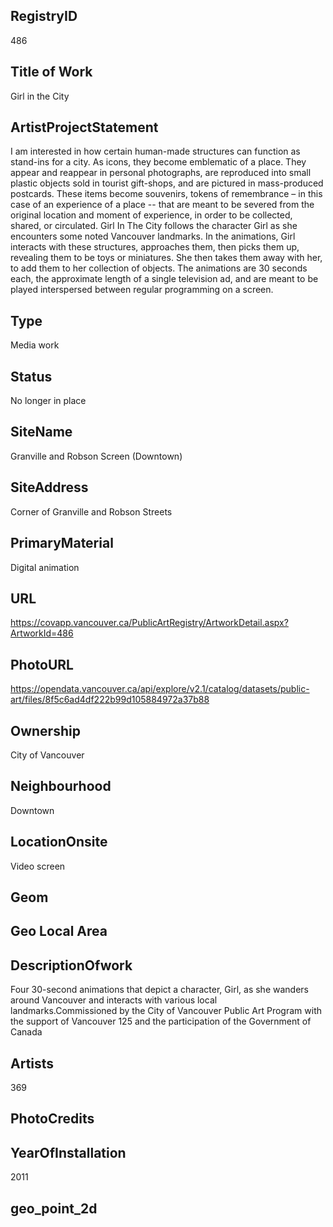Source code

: ## ﻿RegistryID
486

## Title of Work
Girl in the City

## ArtistProjectStatement
I am interested in how certain human-made structures can function as stand-ins for a city. As icons, they become emblematic of a place. They appear and reappear in personal photographs, are reproduced into small plastic objects sold in tourist gift-shops, and are pictured in mass-produced postcards. These items become souvenirs, tokens of remembrance – in this case of an experience of a place -- that are meant to be severed from the original location and moment of experience, in order to be collected, shared, or circulated.
Girl In The City follows the character Girl as she encounters some noted Vancouver landmarks. In the animations, Girl interacts with these structures, approaches them, then picks them up, revealing them to be toys or miniatures. She then takes them away with her, to add them to her collection of objects. The animations are 30 seconds each, the approximate length of a single television ad, and are meant to be played interspersed between regular programming on a screen.

## Type
Media work

## Status
No longer in place

## SiteName
Granville and Robson Screen (Downtown)

## SiteAddress
Corner of Granville and Robson Streets

## PrimaryMaterial
Digital animation

## URL
https://covapp.vancouver.ca/PublicArtRegistry/ArtworkDetail.aspx?ArtworkId=486

## PhotoURL
https://opendata.vancouver.ca/api/explore/v2.1/catalog/datasets/public-art/files/8f5c6ad4df222b99d105884972a37b88

## Ownership
City of Vancouver

## Neighbourhood
Downtown

## LocationOnsite
Video screen

## Geom


## Geo Local Area


## DescriptionOfwork
Four 30-second animations that depict a character, Girl, as she wanders around Vancouver and interacts with various local landmarks.Commissioned by the City of Vancouver Public Art Program with the support of Vancouver 125 and the participation of the Government of Canada

## Artists
369

## PhotoCredits


## YearOfInstallation
2011

## geo_point_2d


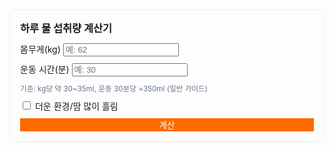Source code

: <!-- 물 섭취량 계산기 -->
<section id="water-calc" style="max-width:520px;margin-top:18px;padding:16px;border:1px solid #eee;border-radius:12px">
  <h3 style="margin:0 0 12px">하루 물 섭취량 계산기</h3>
  <div style="display:grid;gap:10px">
    <label>몸무게(kg) <input id="wtWeight" type="number" inputmode="decimal" placeholder="예: 62"></label>
    <label>운동 시간(분) <input id="wtWorkout" type="number" inputmode="numeric" placeholder="예: 30"></label>
    <small style="color:#64748b">기준: kg당 약 30~35ml, 운동 30분당 +350ml (일반 가이드)</small>
     <label><input type="checkbox" id="hot"> 더운 환경/땀 많이 흘림</label>
    <button class="btn" style="background:#ff6a00;color:#fff;border:0">계산</button>
    <div id="wtResult" style="padding:10px;background:#f8fafc;border:1px dashed #cbd5e1;border-radius:8px;display:none"></div>
  </div>
</section>

<script defer>
document.addEventListener('DOMContentLoaded', function(){
  const $ = id => document.getElementById(id);
  const clean = v => String(v ?? '').replace(/,/g,'').trim();

  $('wtBtn').addEventListener('click', function(){
    const w = parseFloat(clean($('wtWeight').value));
    const workoutMin = parseFloat(clean($('wtWorkout').value || '0'));

    if (Number.isNaN(w) || w<=0) {
      $('wtResult').style.display='block';
      $('wtResult').innerText = '몸무게를 정확히 입력하세요.';
      return;
    }

    const baseLowMl = w * 30;
    const baseHighMl = w * 35;
    const extraMl = Math.floor(workoutMin / 30) * 350;

    const low = baseLowMl + extraMl;
    const high = baseHighMl + extraMl;

    $('wtResult').style.display='block';
    $('wtResult').innerHTML = `
      <strong>권장 섭취량:</strong> ${Math.round(low/1000)} ~ ${Math.round(high/1000)} L/일
      <br><small style="color:#64748b">※ 개인 건강상태에 따라 다를 수 있습니다.</small>
    `;
  });
});
</script>

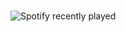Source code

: ### 

![Spotify recently played](https://spotify-recently-played-readme.vercel.app/api?user=314ubqcugkircvgbrbc6xtltvpye&count={5})
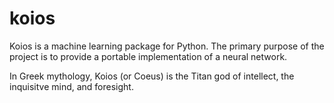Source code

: # koios
Koios is a machine learning package for Python. The primary purpose of the 
project is to provide a portable implementation of a neural network.

In Greek mythology, Koios (or Coeus) is the Titan god of intellect, the
inquisitve mind, and foresight.
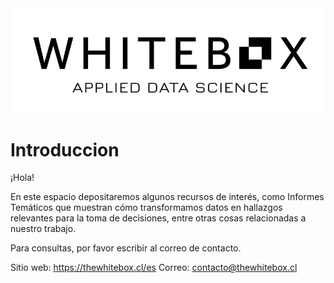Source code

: <img src="assets/WB_Logo Negro.png" alt="Logo The Whitebox" width="800"/>

# Introduccion

¡Hola!

En este espacio depositaremos algunos recursos de interés, como Informes Temáticos que muestran cómo transformamos datos en hallazgos relevantes para la toma de decisiones, entre otras cosas relacionadas a nuestro trabajo.

Para consultas, por favor escribir al correo de contacto.


Sitio web: https://thewhitebox.cl/es
Correo: contacto@thewhitebox.cl

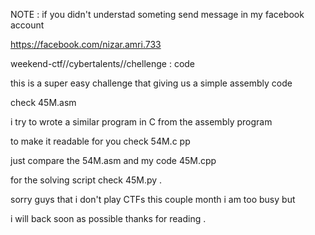 NOTE : if you didn't understad someting send message in my facebook account

https://facebook.com/nizar.amri.733



weekend-ctf//cybertalents//chellenge : code

this is a super easy challenge that giving us a simple assembly code 

check 45M.asm

i try to wrote a similar program in C from the assembly program 

to make it readable for you check 54M.c
pp

just compare the 54M.asm and my code 45M.cpp

for the solving script check 45M.py 
.

sorry guys that i don't play CTFs this couple month i am too busy but 

i will back soon as possible thanks for reading .

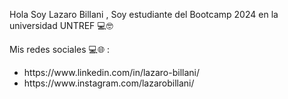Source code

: Hola Soy Lazaro Billani , Soy estudiante del Bootcamp 2024 en la universidad UNTREF 💻🤓



Mis redes sociales 💻🌐 :
<ul> 
  <li>https://www.linkedin.com/in/lazaro-billani/
</li>
  <li>
    https://www.instagram.com/lazarobillani/
  </li>
</ul>


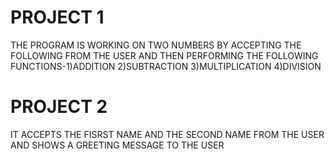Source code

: 
# PROJECT 1

THE PROGRAM IS WORKING ON TWO NUMBERS BY ACCEPTING THE FOLLOWING FROM THE USER AND THEN PERFORMING THE FOLLOWING FUNCTIONS-1)ADDITION 2)SUBTRACTION 3)MULTIPLICATION 4)DIVISION

# PROJECT 2
IT ACCEPTS THE FISRST NAME AND THE SECOND NAME FROM THE USER AND SHOWS A GREETING MESSAGE TO THE USER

-*-

*Task description*
From the data above, copy each line where the string "input" appears.

*Task result*
    <label>몸무게(kg) <input id="wtWeight" type="number" inputmode="decimal" placeholder="예: 62"></label>
    <label>운동 시간(분) <input id="wtWorkout" type="number" inputmode="numeric" placeholder="예: 30"></label>
     <label><input type="checkbox" id="hot"> 더운 환경/땀 많이 흘림</label>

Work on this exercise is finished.